RECORDS FOR PROCESSING START

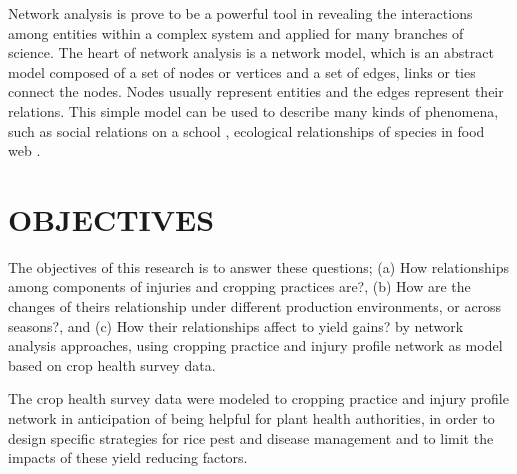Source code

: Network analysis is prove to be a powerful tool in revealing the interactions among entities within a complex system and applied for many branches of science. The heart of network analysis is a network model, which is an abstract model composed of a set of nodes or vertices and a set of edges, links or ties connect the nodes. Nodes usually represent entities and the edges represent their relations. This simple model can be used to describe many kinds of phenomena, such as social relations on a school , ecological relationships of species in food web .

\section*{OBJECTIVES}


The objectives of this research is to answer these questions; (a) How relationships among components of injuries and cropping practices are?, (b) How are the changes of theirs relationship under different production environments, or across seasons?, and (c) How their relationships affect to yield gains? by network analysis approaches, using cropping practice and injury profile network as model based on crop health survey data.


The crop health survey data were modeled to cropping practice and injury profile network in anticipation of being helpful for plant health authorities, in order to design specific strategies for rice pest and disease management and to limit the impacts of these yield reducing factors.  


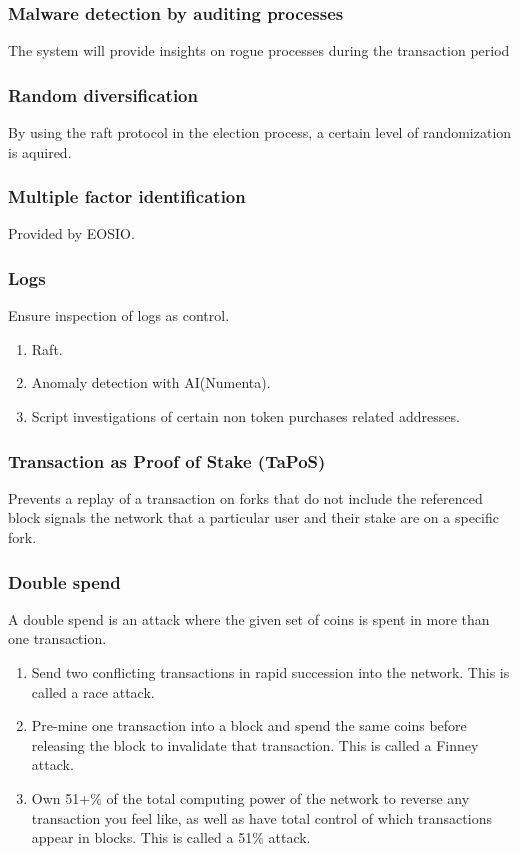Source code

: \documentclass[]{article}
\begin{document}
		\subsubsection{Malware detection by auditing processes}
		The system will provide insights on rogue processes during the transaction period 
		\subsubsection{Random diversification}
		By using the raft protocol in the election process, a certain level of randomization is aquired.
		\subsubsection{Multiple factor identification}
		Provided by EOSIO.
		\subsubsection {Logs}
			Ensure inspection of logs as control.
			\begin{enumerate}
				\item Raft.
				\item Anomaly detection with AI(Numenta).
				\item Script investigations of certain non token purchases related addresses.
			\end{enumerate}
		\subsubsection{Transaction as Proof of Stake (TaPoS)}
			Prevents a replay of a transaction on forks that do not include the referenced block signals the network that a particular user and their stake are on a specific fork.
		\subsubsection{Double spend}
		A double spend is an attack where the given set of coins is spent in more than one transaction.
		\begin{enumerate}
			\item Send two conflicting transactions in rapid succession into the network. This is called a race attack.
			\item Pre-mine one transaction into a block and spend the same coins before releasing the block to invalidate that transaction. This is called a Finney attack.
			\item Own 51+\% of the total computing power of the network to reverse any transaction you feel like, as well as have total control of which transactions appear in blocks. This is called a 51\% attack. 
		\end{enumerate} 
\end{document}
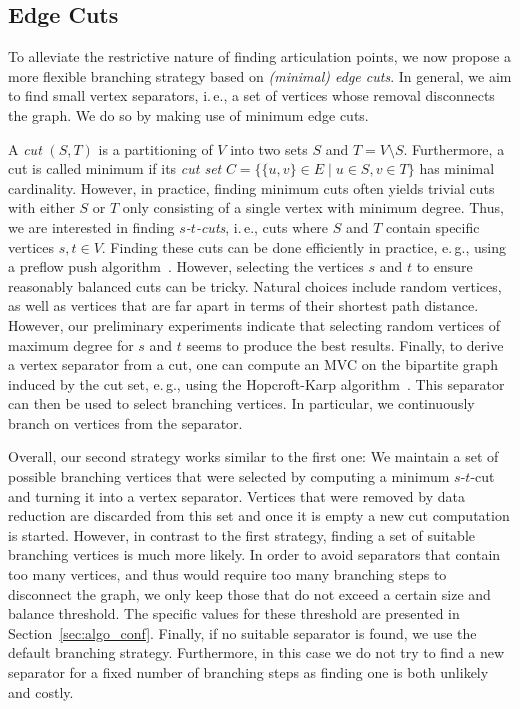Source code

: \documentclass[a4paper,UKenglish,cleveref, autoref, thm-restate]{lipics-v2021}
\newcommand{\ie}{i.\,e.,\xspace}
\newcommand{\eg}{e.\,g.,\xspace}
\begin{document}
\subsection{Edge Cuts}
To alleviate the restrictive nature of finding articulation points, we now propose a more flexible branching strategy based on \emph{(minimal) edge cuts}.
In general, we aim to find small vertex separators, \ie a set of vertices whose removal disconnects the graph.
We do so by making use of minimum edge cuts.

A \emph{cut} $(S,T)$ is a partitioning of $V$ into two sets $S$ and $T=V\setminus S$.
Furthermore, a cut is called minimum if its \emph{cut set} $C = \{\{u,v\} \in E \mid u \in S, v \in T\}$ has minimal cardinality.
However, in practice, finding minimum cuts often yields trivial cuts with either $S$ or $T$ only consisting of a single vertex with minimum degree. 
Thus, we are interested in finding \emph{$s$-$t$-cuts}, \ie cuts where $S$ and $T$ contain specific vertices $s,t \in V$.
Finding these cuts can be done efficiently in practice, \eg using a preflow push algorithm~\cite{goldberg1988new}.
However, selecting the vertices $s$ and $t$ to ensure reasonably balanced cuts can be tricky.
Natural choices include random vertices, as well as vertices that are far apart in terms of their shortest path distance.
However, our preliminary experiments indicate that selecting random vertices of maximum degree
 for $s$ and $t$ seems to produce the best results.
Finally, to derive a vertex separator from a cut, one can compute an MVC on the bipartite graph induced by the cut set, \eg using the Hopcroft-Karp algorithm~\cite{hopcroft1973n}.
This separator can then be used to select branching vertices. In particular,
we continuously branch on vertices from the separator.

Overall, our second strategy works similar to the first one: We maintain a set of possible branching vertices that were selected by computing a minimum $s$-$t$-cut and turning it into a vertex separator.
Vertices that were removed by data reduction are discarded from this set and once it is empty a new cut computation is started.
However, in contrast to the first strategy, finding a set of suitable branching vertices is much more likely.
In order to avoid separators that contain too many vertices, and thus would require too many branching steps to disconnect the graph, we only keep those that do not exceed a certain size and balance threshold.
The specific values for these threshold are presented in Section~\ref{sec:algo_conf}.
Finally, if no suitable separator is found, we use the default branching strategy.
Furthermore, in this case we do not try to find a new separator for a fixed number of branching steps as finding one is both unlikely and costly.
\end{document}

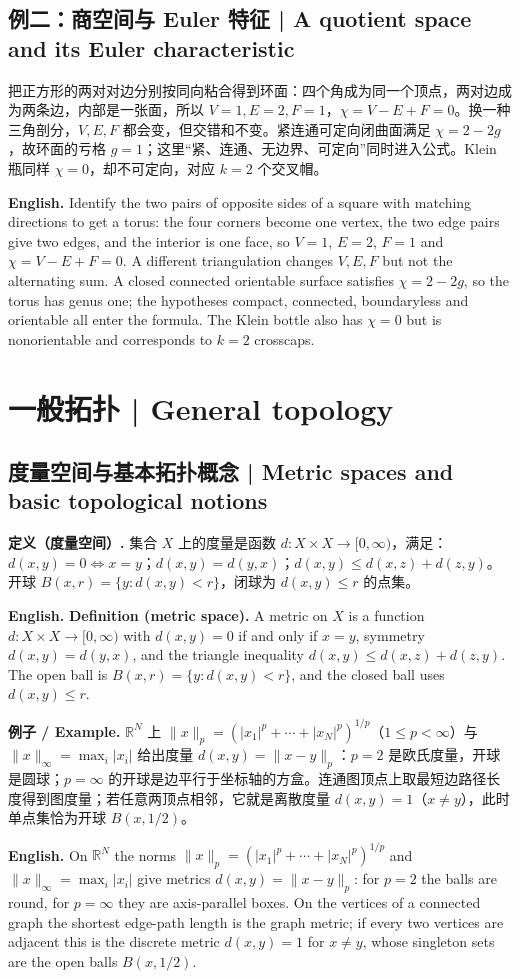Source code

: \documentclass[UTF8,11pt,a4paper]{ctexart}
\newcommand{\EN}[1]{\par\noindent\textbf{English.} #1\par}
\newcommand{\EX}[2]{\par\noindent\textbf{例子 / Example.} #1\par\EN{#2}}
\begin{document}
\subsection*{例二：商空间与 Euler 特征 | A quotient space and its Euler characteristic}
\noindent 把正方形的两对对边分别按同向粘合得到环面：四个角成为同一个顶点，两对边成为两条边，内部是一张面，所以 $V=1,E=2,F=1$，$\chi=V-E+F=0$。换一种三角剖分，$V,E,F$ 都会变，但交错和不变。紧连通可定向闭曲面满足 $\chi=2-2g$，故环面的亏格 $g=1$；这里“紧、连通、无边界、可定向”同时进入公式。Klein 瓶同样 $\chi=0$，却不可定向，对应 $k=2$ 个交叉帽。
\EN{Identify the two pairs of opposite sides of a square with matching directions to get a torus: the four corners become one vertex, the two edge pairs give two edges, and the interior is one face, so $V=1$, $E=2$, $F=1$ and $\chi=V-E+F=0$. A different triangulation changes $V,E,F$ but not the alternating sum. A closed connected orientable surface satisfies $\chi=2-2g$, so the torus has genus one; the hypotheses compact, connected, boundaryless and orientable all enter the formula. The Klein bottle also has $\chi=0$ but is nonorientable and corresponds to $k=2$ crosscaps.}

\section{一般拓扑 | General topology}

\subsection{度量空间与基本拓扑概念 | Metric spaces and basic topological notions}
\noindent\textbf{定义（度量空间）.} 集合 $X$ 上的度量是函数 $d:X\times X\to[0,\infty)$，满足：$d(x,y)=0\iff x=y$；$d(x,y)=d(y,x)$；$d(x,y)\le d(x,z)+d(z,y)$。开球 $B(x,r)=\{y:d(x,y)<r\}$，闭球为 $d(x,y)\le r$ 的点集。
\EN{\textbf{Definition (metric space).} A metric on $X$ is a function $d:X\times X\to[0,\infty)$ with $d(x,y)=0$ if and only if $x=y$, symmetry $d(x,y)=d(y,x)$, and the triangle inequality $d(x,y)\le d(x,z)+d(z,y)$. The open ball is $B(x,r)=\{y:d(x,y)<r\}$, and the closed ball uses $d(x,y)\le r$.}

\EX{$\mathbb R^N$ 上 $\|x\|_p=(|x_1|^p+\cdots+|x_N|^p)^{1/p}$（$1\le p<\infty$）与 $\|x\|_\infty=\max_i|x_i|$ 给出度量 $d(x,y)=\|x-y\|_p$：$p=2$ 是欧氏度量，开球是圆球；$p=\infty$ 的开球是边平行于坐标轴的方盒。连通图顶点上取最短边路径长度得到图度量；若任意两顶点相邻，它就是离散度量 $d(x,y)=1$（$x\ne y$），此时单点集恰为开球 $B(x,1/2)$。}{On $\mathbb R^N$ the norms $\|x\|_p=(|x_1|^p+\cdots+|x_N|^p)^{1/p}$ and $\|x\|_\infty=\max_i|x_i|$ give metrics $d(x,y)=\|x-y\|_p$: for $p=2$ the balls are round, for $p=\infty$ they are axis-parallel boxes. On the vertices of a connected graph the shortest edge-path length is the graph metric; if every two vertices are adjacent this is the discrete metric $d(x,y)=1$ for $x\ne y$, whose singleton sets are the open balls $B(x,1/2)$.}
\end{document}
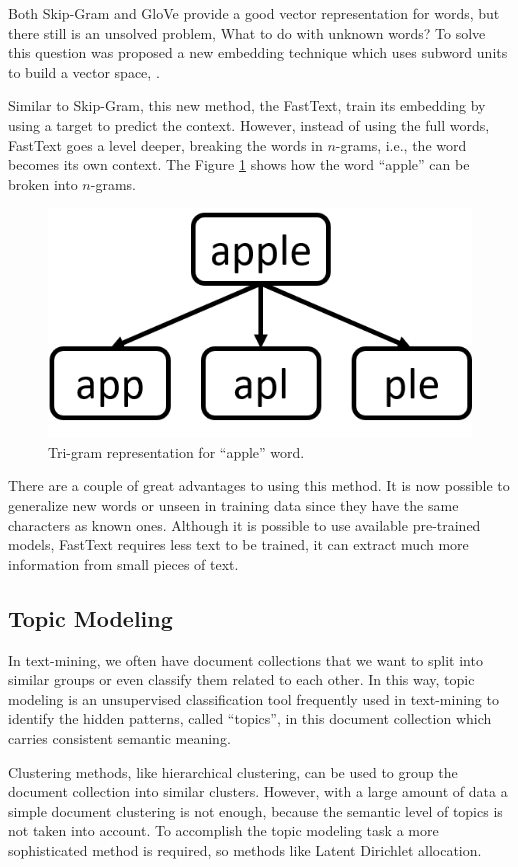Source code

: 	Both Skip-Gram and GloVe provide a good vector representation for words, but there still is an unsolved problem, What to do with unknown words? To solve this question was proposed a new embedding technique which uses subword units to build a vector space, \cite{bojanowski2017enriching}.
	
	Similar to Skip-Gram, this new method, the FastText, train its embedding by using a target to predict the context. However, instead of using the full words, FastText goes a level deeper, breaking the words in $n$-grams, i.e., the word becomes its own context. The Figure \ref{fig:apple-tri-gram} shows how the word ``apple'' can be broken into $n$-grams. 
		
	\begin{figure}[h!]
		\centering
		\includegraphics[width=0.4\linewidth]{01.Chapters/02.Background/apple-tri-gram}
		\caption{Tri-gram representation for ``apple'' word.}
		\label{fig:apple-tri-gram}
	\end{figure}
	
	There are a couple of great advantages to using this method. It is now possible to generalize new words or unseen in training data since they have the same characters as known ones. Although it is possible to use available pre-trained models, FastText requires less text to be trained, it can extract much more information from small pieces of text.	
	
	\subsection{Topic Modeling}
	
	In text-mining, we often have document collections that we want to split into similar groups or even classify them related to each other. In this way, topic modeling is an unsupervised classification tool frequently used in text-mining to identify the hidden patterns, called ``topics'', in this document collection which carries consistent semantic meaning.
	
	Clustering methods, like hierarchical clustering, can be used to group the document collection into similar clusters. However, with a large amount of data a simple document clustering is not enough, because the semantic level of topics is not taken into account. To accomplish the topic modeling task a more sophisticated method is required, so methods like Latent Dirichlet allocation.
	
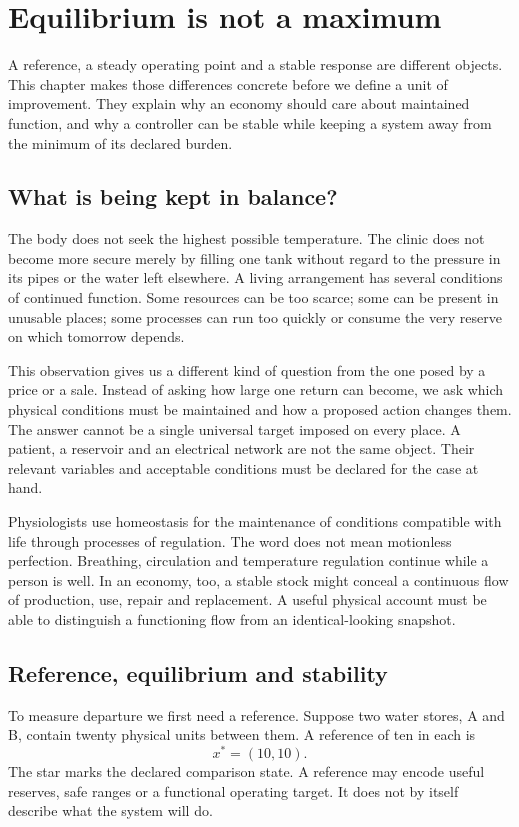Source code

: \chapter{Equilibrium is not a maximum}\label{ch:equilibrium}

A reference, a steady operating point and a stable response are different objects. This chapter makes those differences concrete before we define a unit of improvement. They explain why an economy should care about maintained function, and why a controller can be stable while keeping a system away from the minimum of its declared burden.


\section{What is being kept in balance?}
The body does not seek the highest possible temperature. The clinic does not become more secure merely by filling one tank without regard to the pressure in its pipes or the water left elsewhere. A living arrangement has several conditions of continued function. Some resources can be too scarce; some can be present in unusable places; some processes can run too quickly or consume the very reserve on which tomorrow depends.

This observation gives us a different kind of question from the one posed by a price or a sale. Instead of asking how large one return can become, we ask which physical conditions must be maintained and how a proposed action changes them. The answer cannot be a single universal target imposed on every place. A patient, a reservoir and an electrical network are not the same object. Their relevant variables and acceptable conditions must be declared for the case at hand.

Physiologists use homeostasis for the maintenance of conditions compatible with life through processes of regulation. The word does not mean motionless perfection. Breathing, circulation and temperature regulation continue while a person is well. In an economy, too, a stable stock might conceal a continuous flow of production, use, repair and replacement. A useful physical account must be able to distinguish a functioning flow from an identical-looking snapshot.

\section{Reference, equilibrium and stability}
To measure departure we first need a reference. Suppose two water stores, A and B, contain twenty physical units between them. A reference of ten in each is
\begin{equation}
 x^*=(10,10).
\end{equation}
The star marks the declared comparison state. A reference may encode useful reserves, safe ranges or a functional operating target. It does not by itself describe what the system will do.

RECORDS FOR PROCESSING END

| WORK REQUEST |
Which lines of the material contain "maintained"? List them.

| REPLY TO THE EXERCISE |
A reference, a steady operating point and a stable response are different objects. This chapter makes those differences concrete before we define a unit of improvement. They explain why an economy should care about maintained function, and why a controller can be stable while keeping a system away from the minimum of its declared burden.
This observation gives us a different kind of question from the one posed by a price or a sale. Instead of asking how large one return can become, we ask which physical conditions must be maintained and how a proposed action changes them. The answer cannot be a single universal target imposed on every place. A patient, a reservoir and an electrical network are not the same object. Their relevant variables and acceptable conditions must be declared for the case at hand.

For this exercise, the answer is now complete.